A faithful copy of all the data is required; pictures should not be included.

[[ Supplied material, beginning ]]

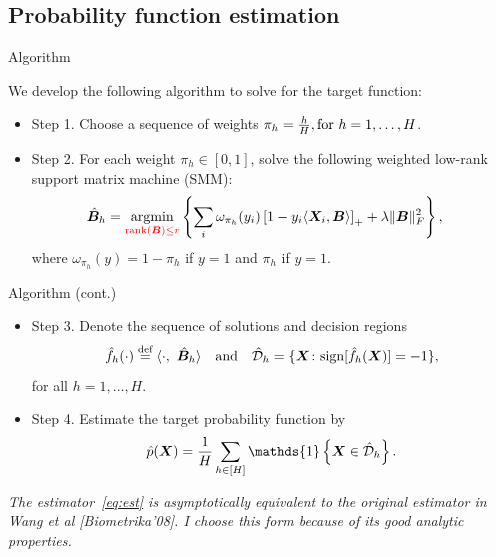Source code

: \documentclass[compress,dvipsnames]{beamer}
\let\olditem\item
\renewcommand\item{\olditem\justifying}
\begin{document}
\subsection{Probability function estimation}
\begin{frame}{Algorithm}

We develop the following algorithm to solve for the target function: 
\begin{itemize}
\item Step 1. Choose a sequence of weights $\pi_h = {h\over H}, \text{for }h=1,\ldots,H$.
\item Step 2. For each weight $\pi_h\in[0,1]$, solve the following {\color{red}weighted low-rank support matrix machine (SMM)}:
\begin{align}\label{eq:sequence}
\hat {\bm{B}}_h&=\operatorname*{argmin}_{{\color{red}\text{rank}(\bm{B})\leq r}} \left\{\sum_{i}\omega_{\pi_h}(y_i)\left[1-y_i\langle \bm{X}_i,\bm{B} \rangle\right]_++\lambda\lVert\bm{B}\rVert_F^2\right\},
\end{align}
\vspace{-2cm}
where $\omega_{\pi_h}(y) = 1-\pi_h$ if $y = 1$ and $\pi_h$ if $y =1$.
\end{itemize}
\end{frame}

\begin{frame}{Algorithm (cont.)}
\begin{itemize}
\item Step 3. Denote the sequence of solutions and decision regions
\[
\hat f_h (\cdot)\stackrel{\text{def}}{=}\langle \cdot,\ \hat {\bm{B}}_h \rangle \quad \text{and}\quad \hat {{\mathcal D}}_h=\{\bm{X}\colon\text{sign}[\hat f_h(\bm{X})] = -1 \},
\]
for all $h=1,\ldots,H$.
\item Step 4. Estimate the target probability function by
\begin{align}\label{eq:est}
\hat p(\mX)={1\over H} \sum_{h\in[H]} \mathds{1}\left\{\mX\in \hat \tD_h \right\}.
\end{align}

\end{itemize}
{\scriptsize \it The estimator~\eqref{eq:est} is asymptotically equivalent to the original estimator in Wang et al [Biometrika'08]. I choose this form because of its good analytic properties.}

\end{frame}
\end{document}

[[ Supplied material, end ]]

● Solution to the problem
Source code

: \documentclass[compress,dvipsnames]{beamer}
\let\olditem\item
\renewcommand\item{\olditem\justifying}
\begin{document}
\subsection{Probability function estimation}
\begin{frame}{Algorithm}

We develop the following algorithm to solve for the target function: 
\begin{itemize}
\item Step 1. Choose a sequence of weights $\pi_h = {h\over H}, \text{for }h=1,\ldots,H$.
\item Step 2. For each weight $\pi_h\in[0,1]$, solve the following {\color{red}weighted low-rank support matrix machine (SMM)}:
\begin{align}\label{eq:sequence}
\hat {\bm{B}}_h&=\operatorname*{argmin}_{{\color{red}\text{rank}(\bm{B})\leq r}} \left\{\sum_{i}\omega_{\pi_h}(y_i)\left[1-y_i\langle \bm{X}_i,\bm{B} \rangle\right]_++\lambda\lVert\bm{B}\rVert_F^2\right\},
\end{align}
\vspace{-2cm}
where $\omega_{\pi_h}(y) = 1-\pi_h$ if $y = 1$ and $\pi_h$ if $y =1$.
\end{itemize}
\end{frame}

\begin{frame}{Algorithm (cont.)}
\begin{itemize}
\item Step 3. Denote the sequence of solutions and decision regions
\[
\hat f_h (\cdot)\stackrel{\text{def}}{=}\langle \cdot,\ \hat {\bm{B}}_h \rangle \quad \text{and}\quad \hat {{\mathcal D}}_h=\{\bm{X}\colon\text{sign}[\hat f_h(\bm{X})] = -1 \},
\]
for all $h=1,\ldots,H$.
\item Step 4. Estimate the target probability function by
\begin{align}\label{eq:est}
\hat p(\mX)={1\over H} \sum_{h\in[H]} \mathds{1}\left\{\mX\in \hat \tD_h \right\}.
\end{align}

\end{itemize}
{\scriptsize \it The estimator~\eqref{eq:est} is asymptotically equivalent to the original estimator in Wang et al [Biometrika'08]. I choose this form because of its good analytic properties.}

\end{frame}
\end{document}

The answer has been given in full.